Gerçeklerden en fazla ne kadar kaçabilirdik? Gözlerimi her yeni sabaha açtığımda kafamın içinde dönüp dolaşan bu soruya artık alışmıştım, hatta onu bir şarkı gibi mırıldanıyor, saçma sapan cevaplar veriyordum.

"Kaçabilirim, istediğim gibi," diye mırıldanarak yataktan kalktığımda evin kapısının açılma sesini duydum. Kendi etrafımda dönerek sağ ayağıma işkence etmeye devam ederken. Abimin koridorda dikildiğini hissedebiliyordum, bu yüzden odamın kapısını açtım. Hazar'ın yeşilleri anında beni bulduğunda omzumu kapının pervazına yasladım, kollarımı göğsümde kavuşturup tek kaşımı havaya kaldırmıştım.

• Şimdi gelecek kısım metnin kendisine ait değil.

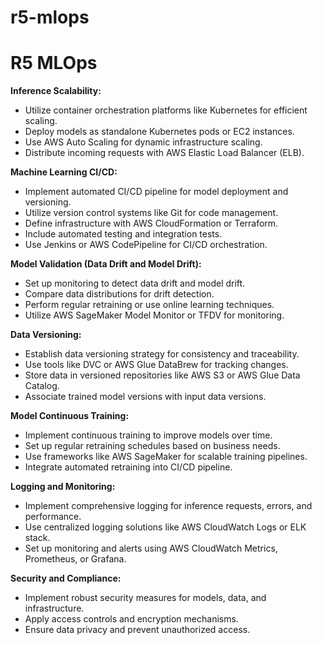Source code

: # r5-mlops
# R5 MLOps



**Inference Scalability:**
- Utilize container orchestration platforms like Kubernetes for efficient scaling.
- Deploy models as standalone Kubernetes pods or EC2 instances.
- Use AWS Auto Scaling for dynamic infrastructure scaling.
- Distribute incoming requests with AWS Elastic Load Balancer (ELB).

**Machine Learning CI/CD:**
- Implement automated CI/CD pipeline for model deployment and versioning.
- Utilize version control systems like Git for code management.
- Define infrastructure with AWS CloudFormation or Terraform.
- Include automated testing and integration tests.
- Use Jenkins or AWS CodePipeline for CI/CD orchestration.

**Model Validation (Data Drift and Model Drift):**
- Set up monitoring to detect data drift and model drift.
- Compare data distributions for drift detection.
- Perform regular retraining or use online learning techniques.
- Utilize AWS SageMaker Model Monitor or TFDV for monitoring.

**Data Versioning:**
- Establish data versioning strategy for consistency and traceability.
- Use tools like DVC or AWS Glue DataBrew for tracking changes.
- Store data in versioned repositories like AWS S3 or AWS Glue Data Catalog.
- Associate trained model versions with input data versions.

**Model Continuous Training:**
- Implement continuous training to improve models over time.
- Set up regular retraining schedules based on business needs.
- Use frameworks like AWS SageMaker for scalable training pipelines.
- Integrate automated retraining into CI/CD pipeline.

**Logging and Monitoring:**
- Implement comprehensive logging for inference requests, errors, and performance.
- Use centralized logging solutions like AWS CloudWatch Logs or ELK stack.
- Set up monitoring and alerts using AWS CloudWatch Metrics, Prometheus, or Grafana.

**Security and Compliance:**
- Implement robust security measures for models, data, and infrastructure.
- Apply access controls and encryption mechanisms.
- Ensure data privacy and prevent unauthorized access.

"Neden gece evde değildin?" diye sorduğumda kaşlarını çattı. Elindeki ekmek poşetine gözlerim değerken burnumu kırıştırdım. Hazar, bunu yutmadım bilesin.

"Sen bana hesap mı soruyorsun bakalım?" Dudaklarından dökülen soruyla birlikte omzumun tekini silktim. "İşim vardı."

Bakışlarını birkaç saniyeliğine kaçırdığında daha da meraklanmıştım. Hazar yine bir şeyler saklıyordu. "Ne işi?"

Sonunda Hazar tekrar bana döndüğünde çehresinde sert bir ifade belirmişti, bakışları çelikleşmiş, çenesi ise kaskatı kesilmişti. Dudaklarını aralayıp bana cevap vereceği sırada yüz ifadesi allak bullak olmuştu. Ben daha ne olduğunu anlamadan elindeki ekmek poşetini kapının koluna astı, yeşilleri kayar gibi olurken ellerini ağzına bastırdı. Hızlı bir şekilde lavabonun olduğu tarafa koşmaya başladığında omzumu pervazdan ayırdım. Peşinden ilerlemek için bir adım attığımda kulağıma öğürtü sesleri doldurdu. Geceyi içerek mi geçirmişti yani? Derin bir nefes alarak lavabonun kapısının önüne geldiğimde Hazar hala içini boşaltmakla meşguldü. Yüzümü ekşittim.

Sonuna kadar açık olan kapıdan içeriye girdiğimde Hazar'ı dizlerinin üzerine çökmüş bir halde buldum. Birkaç saniye öylece durduktan sonra sifona uzandı, düğmeye basarken hala onu inceliyordum. Hazar çöktüğü yerden ağır çekimde kalktı , her an bayılacak gibi duran bedenine şaşkınlıkla karışık endişeyle baktığım sırada topuklarının üzerinde dönerek göz göze gelmemizi sağladı.

"Ocağa benim için çay koyar mısın? Dün gece yediğim bir şey bana dokundu da."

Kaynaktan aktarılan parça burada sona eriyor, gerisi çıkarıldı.